Ketua Hima Jurnalistik UIN Bandung, Aldo Luthfi, menjelaskan bahwa PSJ merupakan proyek kolaboratif yang melibatkan berbagai cabang seni seperti musik, tari, hingga seni peran. Melalui gelaran ini, pihaknya ingin menekankan bahwa kesehatan mental tidak dapat dilepaskan dari lingkungan sosial dan kegiatan kreatif mahasiswa.

“Banyak orang tidak menyadari bahwa kesehatan mental berkaitan erat dengan kehidupan sehari-hari. Ada yang terlihat sehat, tetapi sebenarnya menyimpan luka batin,” ujar Aldo.

Selain menampilkan karya seni, PSJ juga mengadakan sesi berbagi pengetahuan bersama komunitas kreatif, seperti Minoria (band kolektif) dan Aksalaya (komunitas film). Sejumlah unit kegiatan seni dari lingkungan kampus turut berpartisipasi, seperti UKJ Seni, Riungan Suar Jurnalistik (RSJ), Teater Pena, dan Seni Tari Mahasiswa Jurnalistik (STMJ). Penampil dari luar kampus juga ikut meramaikan acara.

Aldo berharap penyelenggaraan PSJ terus berkembang dari tahun ke tahun. “Bukan hanya konsep, tapi juga teknis pelaksanaannya semakin matang. Mulai dari venue yang lebih luas hingga jangkauan audiens yang makin besar,” tambahnya.

Seni sebagai Medium Pemulihan

Ketua Pelaksana PSJ 2025, Daimat, menuturkan bahwa tema kesehatan mental dipilih bukan sekadar nama, melainkan doa agar seni dapat menjadi ruang kegembiraan dan ketenangan bagi pengunjung.
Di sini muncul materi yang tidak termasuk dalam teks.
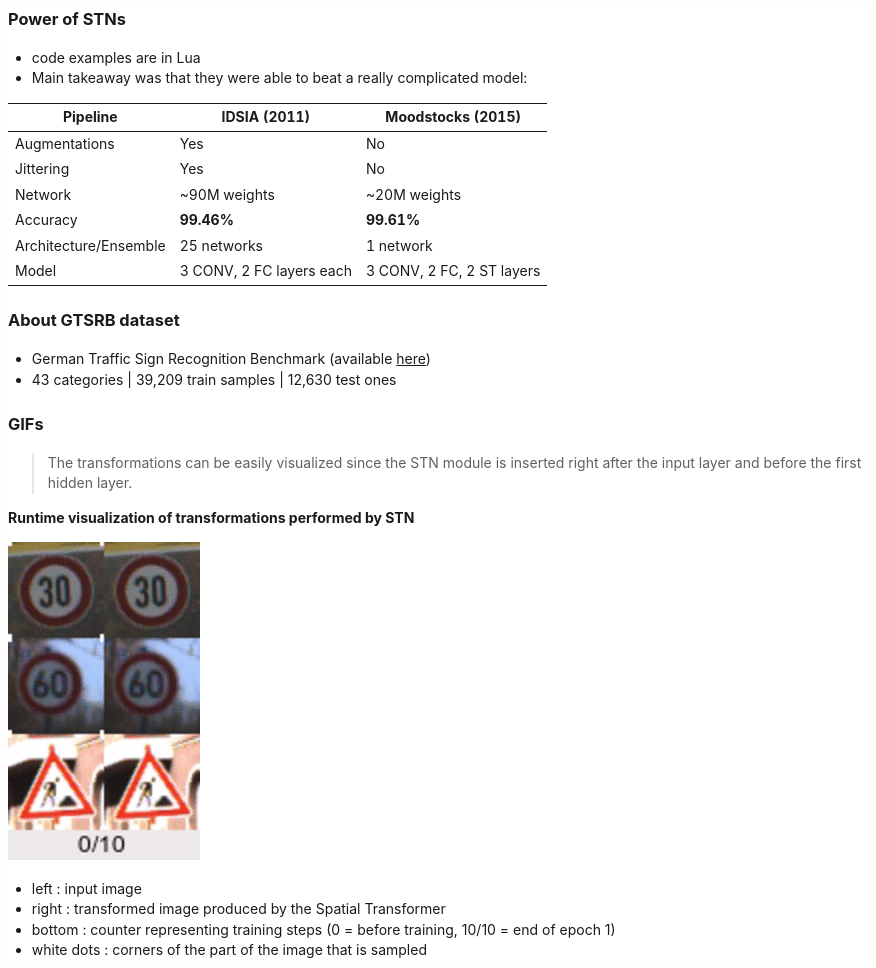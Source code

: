 ### Power of STNs
- code examples are in Lua
- Main takeaway was that they were able to beat a really complicated model:

| Pipeline | IDSIA (2011) | Moodstocks (2015) | 
| ----------- | --- | -------- | 
| Augmentations | Yes | No |
| Jittering | Yes | No | 
| Network | ~90M weights | ~20M weights |
| Accuracy | **99.46%** | **99.61%** |
| Architecture/Ensemble | 25 networks | 1 network |
| Model | 3 CONV, 2 FC layers each | 3 CONV, 2 FC, 2 ST layers |

### About GTSRB dataset
- German Traffic Sign Recognition Benchmark (available [here](http://benchmark.ini.rub.de/?section=gtsrb&subsection=news))
- 43 categories | 39,209 train samples | 12,630 test ones

### GIFs
> The transformations can be easily visualized since the STN module is inserted right after the input layer and before the first hidden layer.

**Runtime visualization of transformations performed by STN**

![](epoch_evolution.gif)

- left : input image
- right : transformed image produced by the Spatial Transformer
- bottom : counter representing training steps (0 = before training, 10/10 = end of epoch 1)
- white dots : corners of the part of the image that is sampled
“Seni adalah kendaraan yang membawa penikmatnya menuju kegembiraan dan ketenangan nurani. Ia membantu kita merasakan berbagai hal yang sulit diungkapkan melalui kata-kata,” ujarnya.

Daimat menyebut kesehatan mental menjadi fokus utama PSJ tahun ini, karena seni dapat berfungsi sebagai medium pemulihan dari situasi emosional yang berat. Menurutnya, setiap manusia menyimpan pengalaman emosional yang tidak selalu mudah diekspresikan. “Seni menjadi instrumen untuk membantu kita memahami dan menyalurkan beban emosional,” lanjutnya.

Ia juga menjelaskan bahwa PSJ 2025 menghadirkan beragam bentuk aktivitas seni yang relevan, mulai dari konser musik, pameran foto, monolog, hingga diskusi film. Tak hanya itu, kolaborasi lintas komunitas diharapkan dapat memperluas jejaring dan memperkaya ruang kreatif mahasiswa.

Dorongan Ekosistem Seni yang Berkelanjutan

Daimat menegaskan, Arena Gembira bukan sekadar wadah hiburan, tetapi ruang aman bagi mahasiswa untuk belajar berekspresi sekaligus merawat kesehatan mental.

Acara ini disebutnya menjadi momentum untuk menghidupkan ekosistem kesenian di lingkungan Jurnalistik UIN Bandung. Dengan dukungan mahasiswa, komunitas seni, dan alumni, PSJ diharapkan tidak hanya menjadi acara tahunan, tetapi gerakan berkelanjutan yang memperkuat ruang kreatif dan membangun kepedulian terhadap isu kesehatan mental.

“Harapannya, setelah acara ini, bakat seni di Jurnalistik semakin konsisten. Baik dalam musik, film, tari, maupun teater, semuanya harus terus bergerak dan berkarya,” pungkas Daimat.